コーディングの説明に入る前に、OLSの復習をしましょう。後で何をしているのか分からなくなるのを防止する効果があります。概要を触れるだけなので、詳しい説明は計量分析の教科書1を参照してください。

以下のような線形モデルの最小二乗法による推定を、OLSと呼んでいます。

\[ y_i = \beta_0 + \beta_1 x_{i1} + \beta_2 x_{i2} + \cdots + \beta_k x_{ik} + \epsilon_i \]

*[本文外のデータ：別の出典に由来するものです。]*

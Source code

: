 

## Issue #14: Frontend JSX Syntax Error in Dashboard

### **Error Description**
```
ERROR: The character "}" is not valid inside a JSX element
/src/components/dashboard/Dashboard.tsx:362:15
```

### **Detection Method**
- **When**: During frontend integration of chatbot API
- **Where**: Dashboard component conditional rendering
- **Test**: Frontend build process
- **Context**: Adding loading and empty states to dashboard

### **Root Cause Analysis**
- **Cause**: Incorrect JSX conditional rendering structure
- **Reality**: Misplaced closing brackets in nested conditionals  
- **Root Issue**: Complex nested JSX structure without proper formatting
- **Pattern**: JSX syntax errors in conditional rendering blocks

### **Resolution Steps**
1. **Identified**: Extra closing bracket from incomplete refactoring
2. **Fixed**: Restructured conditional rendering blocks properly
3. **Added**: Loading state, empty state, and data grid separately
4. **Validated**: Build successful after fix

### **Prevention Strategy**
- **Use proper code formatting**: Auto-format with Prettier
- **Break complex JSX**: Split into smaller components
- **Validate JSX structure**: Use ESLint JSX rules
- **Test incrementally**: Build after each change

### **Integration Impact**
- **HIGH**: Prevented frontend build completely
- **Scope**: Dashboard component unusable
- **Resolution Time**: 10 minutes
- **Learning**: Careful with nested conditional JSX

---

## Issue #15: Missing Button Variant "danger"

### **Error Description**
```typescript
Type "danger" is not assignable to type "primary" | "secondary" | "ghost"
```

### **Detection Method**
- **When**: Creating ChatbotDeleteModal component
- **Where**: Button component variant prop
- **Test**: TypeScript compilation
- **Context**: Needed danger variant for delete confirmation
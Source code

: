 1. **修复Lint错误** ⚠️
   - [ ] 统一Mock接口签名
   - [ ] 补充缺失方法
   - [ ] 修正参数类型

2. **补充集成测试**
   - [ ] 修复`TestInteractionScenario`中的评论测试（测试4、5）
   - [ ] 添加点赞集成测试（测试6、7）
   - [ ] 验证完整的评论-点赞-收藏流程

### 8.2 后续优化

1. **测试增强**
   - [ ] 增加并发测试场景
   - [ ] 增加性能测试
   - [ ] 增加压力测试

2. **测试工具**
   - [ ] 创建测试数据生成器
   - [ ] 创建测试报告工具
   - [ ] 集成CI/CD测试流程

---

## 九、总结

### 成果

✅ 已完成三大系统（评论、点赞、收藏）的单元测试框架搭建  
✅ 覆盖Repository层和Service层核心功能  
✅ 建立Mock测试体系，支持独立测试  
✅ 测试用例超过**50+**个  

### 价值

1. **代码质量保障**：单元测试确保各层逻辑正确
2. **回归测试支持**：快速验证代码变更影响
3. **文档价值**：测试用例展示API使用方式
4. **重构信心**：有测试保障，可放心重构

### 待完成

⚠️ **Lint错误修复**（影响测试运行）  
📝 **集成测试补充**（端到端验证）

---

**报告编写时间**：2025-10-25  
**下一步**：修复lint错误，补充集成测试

\(y\)は被説明変数のベクトル、\(\beta\)は係数、\(x\)は説明変数のベクトル、\(\epsilon\)は誤差項のベクトル、\(i\)はどの観測値かを示す添字、\(j\)はどの説明変数かを示す添字になります。観測値の数は\(n\)、係数は\(k+1\)種類です。各観測値の誤差\(\epsilon_i\)は同一で独立の分布に従います。\(\text{COV}(x_j, \epsilon)=0\)が仮定されていることには注意してください。

なお、小標本では誤差項は正規分布する方が望ましいですが、サンプルサイズがある程度あれば、ガウス=マルコフ定理から平均と分散があれば正規分布でなくても大きな問題はありません。

1.1 OLS推定量

説明変数の種類が多いと記述と計算が大変なので、行列の形式で書き直します。

\[ y = X\beta + \epsilon \]

ここで、

\[ y = \begin{bmatrix} y_1 \\ y_2 \\ \vdots \\ y_n \end{bmatrix}, X = \begin{bmatrix} x_{11} & x_{12} & \cdots & x_{1k} \\ x_{21} & x_{22} & \cdots & x_{2k} \\ \vdots & \vdots & \ddots & \vdots \\ x_{n1} & x_{n2} & \cdots & x_{nk} \end{bmatrix}, \beta = \begin{bmatrix} \beta_1 \\ \beta_2 \\ \vdots \\ \beta_k \end{bmatrix}, \epsilon = \begin{bmatrix} \epsilon_1 \\ \epsilon_2 \\ \vdots \\ \epsilon_n \end{bmatrix} \]

です。

最小二乗法なので、誤差項の二乗和が最小になるように推定量を定めます。誤差項の二乗和は、

\[ \epsilon_1 \epsilon_1 + \epsilon_2 \epsilon_2 + \cdots + \epsilon_n \epsilon_n = \begin{bmatrix} \epsilon_1 & \epsilon_2 & \cdots & \epsilon_n \end{bmatrix} \begin{bmatrix} \epsilon_1 \\ \epsilon_2 \\ \vdots \\ \epsilon_n \end{bmatrix} = ^t\!\epsilon \epsilon \]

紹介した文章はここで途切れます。